### Activity
Set the data down once more, exactly as it is written.

### Provided records
========================================================================
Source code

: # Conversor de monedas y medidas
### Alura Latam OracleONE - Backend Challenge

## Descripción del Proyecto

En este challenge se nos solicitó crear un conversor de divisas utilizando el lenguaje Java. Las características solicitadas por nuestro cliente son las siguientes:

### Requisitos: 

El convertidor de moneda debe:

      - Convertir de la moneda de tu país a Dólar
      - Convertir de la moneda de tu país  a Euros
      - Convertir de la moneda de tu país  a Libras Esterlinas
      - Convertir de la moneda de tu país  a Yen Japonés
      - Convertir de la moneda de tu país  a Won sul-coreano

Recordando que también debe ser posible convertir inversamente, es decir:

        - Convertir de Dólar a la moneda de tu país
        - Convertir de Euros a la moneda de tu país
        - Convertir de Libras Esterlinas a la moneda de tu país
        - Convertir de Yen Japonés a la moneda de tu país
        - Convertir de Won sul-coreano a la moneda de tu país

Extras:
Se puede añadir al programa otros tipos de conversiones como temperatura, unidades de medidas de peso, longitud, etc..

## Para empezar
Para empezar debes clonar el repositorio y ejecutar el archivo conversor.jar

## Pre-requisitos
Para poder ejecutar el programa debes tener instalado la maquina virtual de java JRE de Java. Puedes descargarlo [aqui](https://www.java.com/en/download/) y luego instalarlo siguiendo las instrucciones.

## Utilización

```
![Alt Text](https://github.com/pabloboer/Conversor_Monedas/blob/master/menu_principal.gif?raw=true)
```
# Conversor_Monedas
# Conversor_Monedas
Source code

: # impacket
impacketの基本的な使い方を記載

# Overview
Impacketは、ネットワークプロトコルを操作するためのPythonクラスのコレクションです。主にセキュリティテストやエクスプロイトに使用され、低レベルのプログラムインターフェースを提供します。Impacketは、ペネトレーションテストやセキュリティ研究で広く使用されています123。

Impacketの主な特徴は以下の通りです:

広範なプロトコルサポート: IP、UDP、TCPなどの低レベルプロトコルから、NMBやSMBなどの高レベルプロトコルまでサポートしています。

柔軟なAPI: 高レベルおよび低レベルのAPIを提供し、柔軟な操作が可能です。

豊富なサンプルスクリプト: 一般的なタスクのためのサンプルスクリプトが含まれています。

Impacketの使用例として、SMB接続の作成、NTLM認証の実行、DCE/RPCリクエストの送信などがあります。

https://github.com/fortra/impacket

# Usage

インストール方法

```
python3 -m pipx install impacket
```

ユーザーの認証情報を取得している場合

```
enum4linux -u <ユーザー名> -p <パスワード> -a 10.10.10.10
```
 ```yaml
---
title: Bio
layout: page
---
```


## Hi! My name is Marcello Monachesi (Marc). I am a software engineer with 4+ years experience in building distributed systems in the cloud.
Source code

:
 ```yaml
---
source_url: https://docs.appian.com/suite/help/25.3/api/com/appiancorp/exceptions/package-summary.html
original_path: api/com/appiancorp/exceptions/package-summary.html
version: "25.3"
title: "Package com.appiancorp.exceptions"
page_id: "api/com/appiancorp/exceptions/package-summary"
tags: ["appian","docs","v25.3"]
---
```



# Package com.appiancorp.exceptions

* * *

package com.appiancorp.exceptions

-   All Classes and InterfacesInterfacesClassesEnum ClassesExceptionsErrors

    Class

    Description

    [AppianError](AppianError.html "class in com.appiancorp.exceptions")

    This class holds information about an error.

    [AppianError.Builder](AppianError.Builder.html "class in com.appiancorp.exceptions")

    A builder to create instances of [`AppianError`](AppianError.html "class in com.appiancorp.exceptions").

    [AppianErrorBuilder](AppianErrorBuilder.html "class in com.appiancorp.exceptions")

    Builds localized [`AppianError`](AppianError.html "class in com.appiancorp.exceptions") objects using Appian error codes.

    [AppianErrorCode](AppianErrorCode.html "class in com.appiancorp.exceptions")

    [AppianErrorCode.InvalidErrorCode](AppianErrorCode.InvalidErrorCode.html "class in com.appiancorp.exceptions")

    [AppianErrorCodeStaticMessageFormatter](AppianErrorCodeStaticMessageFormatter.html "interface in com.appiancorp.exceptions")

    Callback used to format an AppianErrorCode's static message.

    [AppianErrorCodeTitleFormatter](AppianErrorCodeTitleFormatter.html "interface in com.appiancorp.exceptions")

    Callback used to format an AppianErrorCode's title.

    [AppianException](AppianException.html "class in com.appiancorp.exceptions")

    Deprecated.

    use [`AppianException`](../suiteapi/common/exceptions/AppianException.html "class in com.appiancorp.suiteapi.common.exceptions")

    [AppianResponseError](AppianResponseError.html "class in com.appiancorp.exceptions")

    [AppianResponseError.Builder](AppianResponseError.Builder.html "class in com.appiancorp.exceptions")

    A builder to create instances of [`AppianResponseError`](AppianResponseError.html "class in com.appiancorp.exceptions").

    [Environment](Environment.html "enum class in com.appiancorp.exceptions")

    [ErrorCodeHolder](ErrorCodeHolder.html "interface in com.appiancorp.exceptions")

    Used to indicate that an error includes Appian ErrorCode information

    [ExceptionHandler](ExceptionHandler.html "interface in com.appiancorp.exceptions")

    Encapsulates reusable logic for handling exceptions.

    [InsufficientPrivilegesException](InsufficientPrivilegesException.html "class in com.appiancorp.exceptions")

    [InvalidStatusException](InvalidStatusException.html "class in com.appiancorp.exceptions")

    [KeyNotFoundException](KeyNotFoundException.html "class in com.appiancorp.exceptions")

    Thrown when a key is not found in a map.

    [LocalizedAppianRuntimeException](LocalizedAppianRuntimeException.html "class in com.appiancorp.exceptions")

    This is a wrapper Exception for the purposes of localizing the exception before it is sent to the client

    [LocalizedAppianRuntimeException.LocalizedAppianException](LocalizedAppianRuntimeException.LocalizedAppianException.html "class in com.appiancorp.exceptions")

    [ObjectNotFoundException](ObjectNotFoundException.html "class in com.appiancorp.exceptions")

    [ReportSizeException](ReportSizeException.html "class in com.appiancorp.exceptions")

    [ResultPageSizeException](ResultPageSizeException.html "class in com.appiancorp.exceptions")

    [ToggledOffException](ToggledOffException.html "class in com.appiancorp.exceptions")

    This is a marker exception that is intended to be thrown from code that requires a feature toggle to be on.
========================================================================
### Answer area
Source code

: # Conversor de monedas y medidas
### Alura Latam OracleONE - Backend Challenge

## Descripción del Proyecto

En este challenge se nos solicitó crear un conversor de divisas utilizando el lenguaje Java. Las características solicitadas por nuestro cliente son las siguientes:

### Requisitos: 

El convertidor de moneda debe:

      - Convertir de la moneda de tu país a Dólar
      - Convertir de la moneda de tu país  a Euros
      - Convertir de la moneda de tu país  a Libras Esterlinas
      - Convertir de la moneda de tu país  a Yen Japonés
      - Convertir de la moneda de tu país  a Won sul-coreano

Recordando que también debe ser posible convertir inversamente, es decir:

        - Convertir de Dólar a la moneda de tu país
        - Convertir de Euros a la moneda de tu país
        - Convertir de Libras Esterlinas a la moneda de tu país
        - Convertir de Yen Japonés a la moneda de tu país
        - Convertir de Won sul-coreano a la moneda de tu país

Extras:
Se puede añadir al programa otros tipos de conversiones como temperatura, unidades de medidas de peso, longitud, etc..

## Para empezar
Para empezar debes clonar el repositorio y ejecutar el archivo conversor.jar

## Pre-requisitos
Para poder ejecutar el programa debes tener instalado la maquina virtual de java JRE de Java. Puedes descargarlo [aqui](https://www.java.com/en/download/) y luego instalarlo siguiendo las instrucciones.

## Utilización

```
![Alt Text](https://github.com/pabloboer/Conversor_Monedas/blob/master/menu_principal.gif?raw=true)
```
# Conversor_Monedas
# Conversor_Monedas
Source code

: # impacket
impacketの基本的な使い方を記載

# Overview
Impacketは、ネットワークプロトコルを操作するためのPythonクラスのコレクションです。主にセキュリティテストやエクスプロイトに使用され、低レベルのプログラムインターフェースを提供します。Impacketは、ペネトレーションテストやセキュリティ研究で広く使用されています123。

Impacketの主な特徴は以下の通りです:

広範なプロトコルサポート: IP、UDP、TCPなどの低レベルプロトコルから、NMBやSMBなどの高レベルプロトコルまでサポートしています。

柔軟なAPI: 高レベルおよび低レベルのAPIを提供し、柔軟な操作が可能です。

豊富なサンプルスクリプト: 一般的なタスクのためのサンプルスクリプトが含まれています。

Impacketの使用例として、SMB接続の作成、NTLM認証の実行、DCE/RPCリクエストの送信などがあります。

https://github.com/fortra/impacket

# Usage

インストール方法

```
python3 -m pipx install impacket
```

ユーザーの認証情報を取得している場合

```
enum4linux -u <ユーザー名> -p <パスワード> -a 10.10.10.10
```
 ```yaml
---
title: Bio
layout: page
---
```


## Hi! My name is Marcello Monachesi (Marc). I am a software engineer with 4+ years experience in building distributed systems in the cloud.
Source code

:
 ```yaml
---
source_url: https://docs.appian.com/suite/help/25.3/api/com/appiancorp/exceptions/package-summary.html
original_path: api/com/appiancorp/exceptions/package-summary.html
version: "25.3"
title: "Package com.appiancorp.exceptions"
page_id: "api/com/appiancorp/exceptions/package-summary"
tags: ["appian","docs","v25.3"]
---
```



# Package com.appiancorp.exceptions

* * *

package com.appiancorp.exceptions

-   All Classes and InterfacesInterfacesClassesEnum ClassesExceptionsErrors

    Class

    Description

    [AppianError](AppianError.html "class in com.appiancorp.exceptions")

    This class holds information about an error.

    [AppianError.Builder](AppianError.Builder.html "class in com.appiancorp.exceptions")

    A builder to create instances of [`AppianError`](AppianError.html "class in com.appiancorp.exceptions").

    [AppianErrorBuilder](AppianErrorBuilder.html "class in com.appiancorp.exceptions")

    Builds localized [`AppianError`](AppianError.html "class in com.appiancorp.exceptions") objects using Appian error codes.

    [AppianErrorCode](AppianErrorCode.html "class in com.appiancorp.exceptions")

    [AppianErrorCode.InvalidErrorCode](AppianErrorCode.InvalidErrorCode.html "class in com.appiancorp.exceptions")

    [AppianErrorCodeStaticMessageFormatter](AppianErrorCodeStaticMessageFormatter.html "interface in com.appiancorp.exceptions")

    Callback used to format an AppianErrorCode's static message.

    [AppianErrorCodeTitleFormatter](AppianErrorCodeTitleFormatter.html "interface in com.appiancorp.exceptions")

    Callback used to format an AppianErrorCode's title.

    [AppianException](AppianException.html "class in com.appiancorp.exceptions")

    Deprecated.

    use [`AppianException`](../suiteapi/common/exceptions/AppianException.html "class in com.appiancorp.suiteapi.common.exceptions")

    [AppianResponseError](AppianResponseError.html "class in com.appiancorp.exceptions")

    [AppianResponseError.Builder](AppianResponseError.Builder.html "class in com.appiancorp.exceptions")

    A builder to create instances of [`AppianResponseError`](AppianResponseError.html "class in com.appiancorp.exceptions").

    [Environment](Environment.html "enum class in com.appiancorp.exceptions")

    [ErrorCodeHolder](ErrorCodeHolder.html "interface in com.appiancorp.exceptions")

    Used to indicate that an error includes Appian ErrorCode information

    [ExceptionHandler](ExceptionHandler.html "interface in com.appiancorp.exceptions")

    Encapsulates reusable logic for handling exceptions.

    [InsufficientPrivilegesException](InsufficientPrivilegesException.html "class in com.appiancorp.exceptions")

    [InvalidStatusException](InvalidStatusException.html "class in com.appiancorp.exceptions")

    [KeyNotFoundException](KeyNotFoundException.html "class in com.appiancorp.exceptions")

    Thrown when a key is not found in a map.

    [LocalizedAppianRuntimeException](LocalizedAppianRuntimeException.html "class in com.appiancorp.exceptions")

    This is a wrapper Exception for the purposes of localizing the exception before it is sent to the client

    [LocalizedAppianRuntimeException.LocalizedAppianException](LocalizedAppianRuntimeException.LocalizedAppianException.html "class in com.appiancorp.exceptions")

    [ObjectNotFoundException](ObjectNotFoundException.html "class in com.appiancorp.exceptions")

    [ReportSizeException](ReportSizeException.html "class in com.appiancorp.exceptions")

    [ResultPageSizeException](ResultPageSizeException.html "class in com.appiancorp.exceptions")

    [ToggledOffException](ToggledOffException.html "class in com.appiancorp.exceptions")

    This is a marker exception that is intended to be thrown from code that requires a feature toggle to be on.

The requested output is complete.